The motor on the ZN was crummy, although not as crummy as the wheels.
I never ever saw wheels as dirty and heavily oxidized as the ZN’s. I started the cleaning at the rear because rear wheels are usually worse than the front wheels. After a couple hours with a wire brush, water and cleaner, the rear wheel came out looking pretty good. The front wheel didn’t look half bad until I got into it. A few minutes later, I learned how terribly oxidized it was. A few more hours later and the front wheel looked…not great, but okay.
The front of the motor looked like it hadn’t been introduced to a decent cleaning in a very, very long time. Given that the bike is over thirty years old and the wheels were nearly decrepit with crud, my guess may be spot on.
That kind of neglect bothers me, no matter how old the bike may be. The longer the condition prevails, the more difficult it is to fix. Yeah, I know…duh. Really it doesn’t take a lot to clean the motor. I’m not even talking about shining or polishing anything, just cleaning. Alright, time to get off my soap box.
So…the motor wouldn’t clean up with cleaners, degreasers, carb cleaners and whatever else I could lay my hands on. My attempts ended in frustration. It was obvious that the motor required special attention; a.k.a., soda blasting.
While I’ve blasted plenty of media in a blast cabinet, I never blasted with baking soda and I never blasted baking soda inside a garage.
How bad can it be, right? It’s basically the same set up—air compressor, media and blastee, as it were.
The small portable air compressor that I picked up off Craigslist performed well and well beyond some expectations. The machine produced 90 psi with no problem. Further, there was no stop watch or timer but I pretty much ran the compressor non-stop for an hour at a time. While the motor never stopped running, it kept up with me without missing a beat. Towards the end, it was spitting water with the baking soda but that would easily be remedied with a filter or separator.
The sandblasting kit did a good job too. It’s a basic siphon system that’s easily worth the twenty bucks. There was only one hitch with the rubber feeder hose. While blasting the ZN, the media seemed as if it were clogged. I first cleared the end of the rubber hose that was stuck down into the media. After that, I wanted to clear the gun of any clogs but couldn’t get the rubber hose off the gun. It was really stuck on.
The hose was on so tight that it wouldn’t even turn, much less pull off. A pair of hose pliers did the job, but they also ripped through the soft rubber. The rubber hose, while very flexible, is something less than rugged.
As far as blasting media goes, I chose baking soda, specifically Armex baking soda manufactured by Arm & Hammer. Armex baking soda is made for use as an abrasive in cleaning or removing coatings without altering the base material.
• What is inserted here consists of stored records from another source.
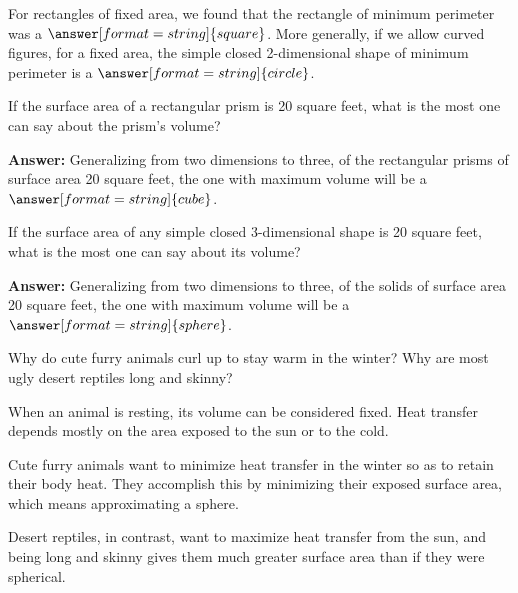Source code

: \documentclass[nooutcomes]{ximera}
\begin{document}
\begin{problem}
For rectangles of fixed area, we found that the rectangle of minimum perimeter was a 
$\answer[format=string]{square}$.  More generally, if we allow curved figures, for a fixed area, the simple closed 2-dimensional shape of minimum perimeter is a $\answer[format=string]{circle}$.  
\end{problem}

\begin{problem}
If the surface area of a rectangular prism is 20 square feet, what is the most one can say about the prism's volume?  

\textbf{Answer:} Generalizing from two dimensions to three, of the rectangular prisms of surface area 20 square feet, the one with maximum volume will be a $\answer[format=string]{cube}$.

\begin{problem}
If the surface area of any simple closed 3-dimensional shape is 20 square feet, what is the most one can say about its volume? 

\textbf{Answer:} Generalizing from two dimensions to three, of the solids of surface area 20 square feet, the one with maximum volume will be a $\answer[format=string]{sphere}$.
\end{problem}
\end{problem}

\begin{problem}
Why do cute furry animals curl up to stay warm in the winter?  Why are most ugly desert reptiles long and skinny?

\begin{freeResponse}
\end{freeResponse}
\begin{hint}
When an animal is resting, its volume can be considered fixed.  Heat transfer depends mostly on the area exposed to the sun or to the cold.  

Cute furry animals want to minimize heat transfer in the winter so as to retain their body heat.  They accomplish this by minimizing their exposed surface area, which means approximating a sphere. 

Desert reptiles, in contrast, want to maximize heat transfer from the sun, and being long and skinny gives them much greater surface area than if they were spherical.  
\end{hint}
\end{problem}
\end{document}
Armex produces 11 different formulations for blasting everything from precision components, engine rebuild applications, delicate substrates and composite materials to architecture and masonry, processing and manufacturing equipment. One important thing that I learned is that all baking soda is not created equal. While all baking soda is chemically the same (NaHCO3), Armex is formulated for use as a blast media. Grocery store baking soda won’t get the job done. Further, it’s possible to find bags of baking soda much cheaper than Armex. For instance, I paid $39 for a 50-pound bag of Armex, medium/fine profile. At a local grain and feed store, I found a 50-pound bag of NaHCO3 (baking soda) for $14. While I didn’t experiment with the cheaper brand, my instinct tells me that was a good decision for cleaning this very grimy engine.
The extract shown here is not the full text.